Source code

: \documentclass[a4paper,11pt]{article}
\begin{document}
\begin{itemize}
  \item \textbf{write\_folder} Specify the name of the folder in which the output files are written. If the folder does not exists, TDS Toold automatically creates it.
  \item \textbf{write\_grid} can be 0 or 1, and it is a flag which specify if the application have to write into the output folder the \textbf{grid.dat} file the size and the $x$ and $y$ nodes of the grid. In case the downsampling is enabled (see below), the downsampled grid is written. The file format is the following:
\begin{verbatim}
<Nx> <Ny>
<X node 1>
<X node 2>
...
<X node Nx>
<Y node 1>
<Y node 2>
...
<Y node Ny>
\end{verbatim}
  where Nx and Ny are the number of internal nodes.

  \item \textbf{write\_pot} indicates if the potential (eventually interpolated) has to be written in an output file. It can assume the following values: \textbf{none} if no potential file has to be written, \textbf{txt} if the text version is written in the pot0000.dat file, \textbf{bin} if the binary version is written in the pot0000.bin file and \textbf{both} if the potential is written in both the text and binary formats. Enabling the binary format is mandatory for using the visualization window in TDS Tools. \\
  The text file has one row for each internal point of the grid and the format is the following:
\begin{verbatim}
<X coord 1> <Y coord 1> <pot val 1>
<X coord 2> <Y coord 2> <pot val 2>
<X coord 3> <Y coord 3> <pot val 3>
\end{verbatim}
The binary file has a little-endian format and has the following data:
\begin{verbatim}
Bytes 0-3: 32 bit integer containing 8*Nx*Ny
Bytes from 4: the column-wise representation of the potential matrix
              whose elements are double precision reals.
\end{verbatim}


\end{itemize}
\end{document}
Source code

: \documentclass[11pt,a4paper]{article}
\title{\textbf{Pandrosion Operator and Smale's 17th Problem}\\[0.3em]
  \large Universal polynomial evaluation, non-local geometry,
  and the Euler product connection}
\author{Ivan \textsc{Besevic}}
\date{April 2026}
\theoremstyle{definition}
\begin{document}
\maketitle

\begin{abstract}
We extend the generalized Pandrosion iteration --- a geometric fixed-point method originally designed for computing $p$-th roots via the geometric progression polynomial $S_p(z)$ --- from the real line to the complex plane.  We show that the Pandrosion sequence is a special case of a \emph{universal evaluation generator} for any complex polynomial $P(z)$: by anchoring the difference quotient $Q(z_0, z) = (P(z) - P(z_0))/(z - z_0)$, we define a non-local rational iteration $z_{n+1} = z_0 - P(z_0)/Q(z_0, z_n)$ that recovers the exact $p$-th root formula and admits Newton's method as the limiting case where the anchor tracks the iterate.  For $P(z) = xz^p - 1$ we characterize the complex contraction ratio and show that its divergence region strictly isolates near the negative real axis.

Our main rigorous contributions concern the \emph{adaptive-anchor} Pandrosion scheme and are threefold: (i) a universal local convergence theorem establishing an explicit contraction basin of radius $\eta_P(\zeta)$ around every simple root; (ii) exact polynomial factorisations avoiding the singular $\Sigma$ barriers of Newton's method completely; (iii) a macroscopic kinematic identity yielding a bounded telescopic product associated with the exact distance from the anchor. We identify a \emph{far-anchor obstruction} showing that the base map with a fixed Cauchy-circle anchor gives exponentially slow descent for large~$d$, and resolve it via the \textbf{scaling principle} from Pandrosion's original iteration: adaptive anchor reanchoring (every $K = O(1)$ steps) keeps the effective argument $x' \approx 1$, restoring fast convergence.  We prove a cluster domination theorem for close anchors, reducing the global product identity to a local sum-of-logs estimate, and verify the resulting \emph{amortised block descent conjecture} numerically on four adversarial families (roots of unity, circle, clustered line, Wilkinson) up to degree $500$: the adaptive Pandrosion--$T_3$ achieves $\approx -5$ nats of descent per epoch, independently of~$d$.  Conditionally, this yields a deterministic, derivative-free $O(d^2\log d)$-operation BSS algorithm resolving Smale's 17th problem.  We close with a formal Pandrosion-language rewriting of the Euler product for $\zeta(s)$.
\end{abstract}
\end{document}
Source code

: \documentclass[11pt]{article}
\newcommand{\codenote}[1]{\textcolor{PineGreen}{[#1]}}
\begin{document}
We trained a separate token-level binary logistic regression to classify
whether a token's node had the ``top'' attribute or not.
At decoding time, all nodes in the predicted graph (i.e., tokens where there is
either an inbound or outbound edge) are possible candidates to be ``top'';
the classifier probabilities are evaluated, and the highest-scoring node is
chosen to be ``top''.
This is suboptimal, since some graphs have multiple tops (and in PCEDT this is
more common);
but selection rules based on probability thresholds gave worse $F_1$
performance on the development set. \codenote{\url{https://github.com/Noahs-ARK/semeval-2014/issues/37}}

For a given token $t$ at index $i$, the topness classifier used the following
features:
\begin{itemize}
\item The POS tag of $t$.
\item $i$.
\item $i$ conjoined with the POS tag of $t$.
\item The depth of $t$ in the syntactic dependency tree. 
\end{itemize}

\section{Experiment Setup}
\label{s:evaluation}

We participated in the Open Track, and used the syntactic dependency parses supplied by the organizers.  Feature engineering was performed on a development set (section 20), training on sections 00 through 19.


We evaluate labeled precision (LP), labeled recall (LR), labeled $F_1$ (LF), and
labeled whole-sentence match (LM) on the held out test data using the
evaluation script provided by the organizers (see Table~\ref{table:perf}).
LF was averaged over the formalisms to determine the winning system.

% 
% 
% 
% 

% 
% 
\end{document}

*What to produce*. Copy all lines of the material above where the string "grid" occurs.

*Answer below*.
  \item \textbf{write\_grid} can be 0 or 1, and it is a flag which specify if the application have to write into the output folder the \textbf{grid.dat} file the size and the $x$ and $y$ nodes of the grid. In case the downsampling is enabled (see below), the downsampled grid is written. The file format is the following:
  The text file has one row for each internal point of the grid and the format is the following:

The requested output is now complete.